Start of Supplied records

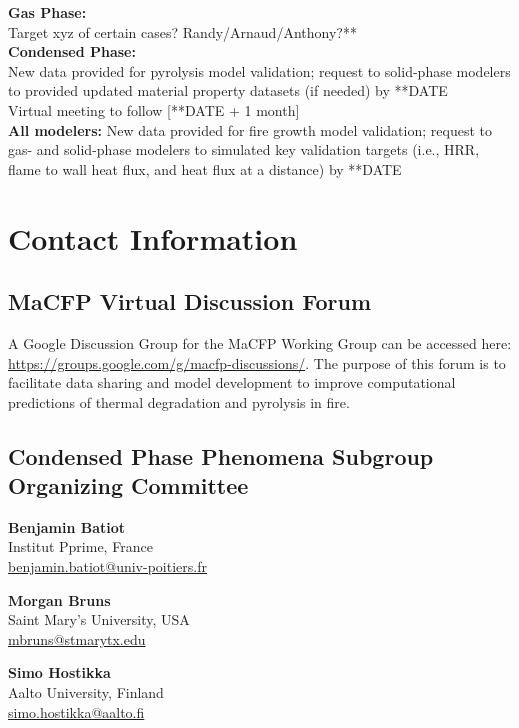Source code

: \documentclass[12pt]{article}
\begin{document}
\textbf{Gas Phase:}\\
Target xyz of certain cases? Randy/Arnaud/Anthony?**\\

\textbf{Condensed Phase:}\\
New data provided for pyrolysis model validation; request to solid-phase modelers to provided updated material property datasets (if needed) by **DATE\\
Virtual meeting to follow [**DATE + 1 month]\\

\textbf{All modelers:}
New data provided for fire growth model validation; request to gas- and solid-phase modelers to simulated key validation targets (i.e., HRR, flame to wall heat flux, and heat flux at a distance) by **DATE\\


\clearpage
\section{Contact Information}
 \subsection*{MaCFP Virtual Discussion Forum}
A Google Discussion Group for the MaCFP Working Group can be accessed here: \url{https://groups.google.com/g/macfp-discussions/}. The purpose of this forum is to facilitate data sharing and model development to improve computational predictions of thermal degradation and pyrolysis in fire.

\subsection*{Condensed Phase Phenomena Subgroup Organizing Committee}
\setlength{\parindent}{0cm}
\textbf{Benjamin Batiot} \\
Institut Pprime, France \\
    \quad\href{mailto:benjamin.batiot@univ-poitiers.fr }{benjamin.batiot@univ-poitiers.fr }
    \vspace{0.5cm}
    
\textbf{Morgan Bruns} \\
Saint Mary's University, USA\\
\href{mailto:mbruns@stmarytx.edu}{mbruns@stmarytx.edu}
    \vspace{0.5cm}

\textbf{Simo Hostikka} \\
    Aalto University, Finland\\
    \href{mailto:simo.hostikka@aalto.fi}{simo.hostikka@aalto.fi}
   \vspace{0.5cm}
\end{document}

End of Supplied records

▸ Task instructions:
Omitting the images, output each record precisely as written.

▸ Problem solution:
Source code

: \documentclass[12pt]{article}
\begin{document}
\textbf{Gas Phase:}\\
Target xyz of certain cases? Randy/Arnaud/Anthony?**\\

\textbf{Condensed Phase:}\\
New data provided for pyrolysis model validation; request to solid-phase modelers to provided updated material property datasets (if needed) by **DATE\\
Virtual meeting to follow [**DATE + 1 month]\\

\textbf{All modelers:}
New data provided for fire growth model validation; request to gas- and solid-phase modelers to simulated key validation targets (i.e., HRR, flame to wall heat flux, and heat flux at a distance) by **DATE\\


\clearpage
\section{Contact Information}
 \subsection*{MaCFP Virtual Discussion Forum}
A Google Discussion Group for the MaCFP Working Group can be accessed here: \url{https://groups.google.com/g/macfp-discussions/}. The purpose of this forum is to facilitate data sharing and model development to improve computational predictions of thermal degradation and pyrolysis in fire.

\subsection*{Condensed Phase Phenomena Subgroup Organizing Committee}
\setlength{\parindent}{0cm}
\textbf{Benjamin Batiot} \\
Institut Pprime, France \\
    \quad\href{mailto:benjamin.batiot@univ-poitiers.fr }{benjamin.batiot@univ-poitiers.fr }
    \vspace{0.5cm}
    
\textbf{Morgan Bruns} \\
Saint Mary's University, USA\\
\href{mailto:mbruns@stmarytx.edu}{mbruns@stmarytx.edu}
    \vspace{0.5cm}

\textbf{Simo Hostikka} \\
    Aalto University, Finland\\
    \href{mailto:simo.hostikka@aalto.fi}{simo.hostikka@aalto.fi}
   \vspace{0.5cm}
\end{document}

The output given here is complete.